公司内部的ES访问架构一般是, Java应用--->SLB(域名)---->ES ingest node (no data) --> ES data node ,其中ingest节点是对外暴露的,供Java应用访问,承担了一个纯client角色,不提供数据存储和倒排索引检索服务。这其中SLB是为了方便起到一个域名和负载均衡的功能,绑定后端的n个client节点,并且做到对业务透明,但是毕竟还是有开销的,多了一次网络rpc的转发(尽管他很快),同时也是多花了一份钱。所以在930的时候我们把SLB去掉了,并且进行了验证完全没有问题,这其中还要得益于es本身就支持ip配置列表,并且自身实现了负载均衡的功能。 更改之后的访问链路,Java应用--->ES ingest node -->ES data node
就在缩容的时候,我们遇到了问题,我们更改了es client里面配置的ip列表,结果出现了超时,同时观察到一个现象,每次更新ip 列表的时候,总有一台机器的连接数明显高于其他机器,这是为何呢?关键节点如下

  • step1 下午16:xx 更新了es client里的机器列表,系统表现正常
  • step2 晚上20:5x 开始下线数据节点,系统出现了少量超时和报错,并且观察到有一台es的client节点流量明显高于其他机器,出现了负载不均衡
  • step3 晚上21:1x 以为es 流量高的节点有问题,所以进行了下线
  • step4 晚上21:2x 随着那台client节点下线,另外一台新的client节点又出现了流量过高的情况,并且超时一波一波,像是定时发生的
  • step5 怀疑是不是es client sdk 初始化有问题,代码里创建了新的es client的时候,老的未正常销毁,于是开始分批重启Java应用,让他重新初始化es client,而不是做热替换,分6批,每批大概10台机器
  • step6 观察到超时依然持续,负载不均衡的问题,依然没有解决,同时超时从一波波变成了持续但是少量,相当于原来超时的波峰被均匀打散到各个时间段了
  • step7 随后发现,es client里的ip列表配错了,里面配置了data node 数据节点,而正好20:5x下线了这几台机器,这几台已经不可用了
  • step8 修正es client连接的ip列表,系统报错消失,负载又均衡了,系统恢复正常


    有 ServerA, ServerB,ServerC,ServerD,ServerE 5台机器,当ServerD不可用的时候,ServerE的流量会明显增高,当ServerE不可用的时候,ServerA的流量会明显增高。

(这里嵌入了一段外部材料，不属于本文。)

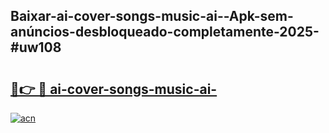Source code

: ## Baixar-ai-cover-songs-music-ai--Apk-sem-anúncios-desbloqueado-completamente-2025-#uw108

# <h2><a href="https://ainizakaria.my?title=ai-cover-songs-music-ai-&ref=20M">🔗👉 🔴 ai-cover-songs-music-ai-</a></h2>

[![acn](https://github.com/user-attachments/assets/0f9c940e-d8b0-45ae-aac7-cd30a18b3e1c)](https://ainizakaria.my?title=ai-cover-songs-music-ai-&ref=20M)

    1. 为什么会超时?为什么超时最开始一波波的,重启后超时会打散了?
    2. ES是如何处理es client里的坏节点的? 如果是加黑名单,为什么还会出现负载不均衡和超时问题?




      * Sends a request to the Elasticsearch cluster that the client points to.
      * Blocks until the request is completed and returns its response or fails
      * by throwing an exception. Selects a host out of the provided ones in a
      * round-robin fashion. Failing hosts are marked dead and retried after a
      * certain amount of time (minimum 1 minute, maximum 30 minutes), depending
      * on how many times they previously failed (the more failures, the later
      * they will be retried). In case of failures all of the alive nodes (or
      * dead nodes that deserve a retry) are retried until one responds or none
      * of them does, in which case an {@link IOException} will be thrown.
      * This method works by performing an asynchronous call and waiting
      * for the result. If the asynchronous call throws an exception we wrap
      * it and rethrow it so that the stack trace attached to the exception
      * contains the call site. While we attempt to preserve the original
      * exception this isn't always possible and likely haven't covered all of
      * the cases. You can get the original exception from
      * {@link Exception#getCause()}.
      * @param request the request to perform
      * @return the response returned by Elasticsearch
      * @throws IOException in case of a problem or the connection was aborted
      * @throws ClientProtocolException in case of an http protocol error
      * @throws ResponseException in case Elasticsearch responded with a status code that indicated an error
      public Response performRequest(Request request) throws IOException {
      InternalRequest internalRequest = new InternalRequest(request);
      return performRequest(nextNodes(), internalRequest, null);

      这里有个nextNodes() ,返回值是一个NodeTuple<Iterator>是一个服务器列表,暂且不去看他怎么调整的,看看他怎么用的(分析过程需要理解es是怎么使用Apache的httpclient去请求服务器的,这里直接公布答案,host信息会带在request里面构造成一个类似 HttpGet("https://host:port/search?q=0")这样的一个对象传给httpclient执行,)从后面使用的地方来看,try里面选中的是nodeTuple.nodes.next(), 由于这是第一次从list里取数据,因此是头结点。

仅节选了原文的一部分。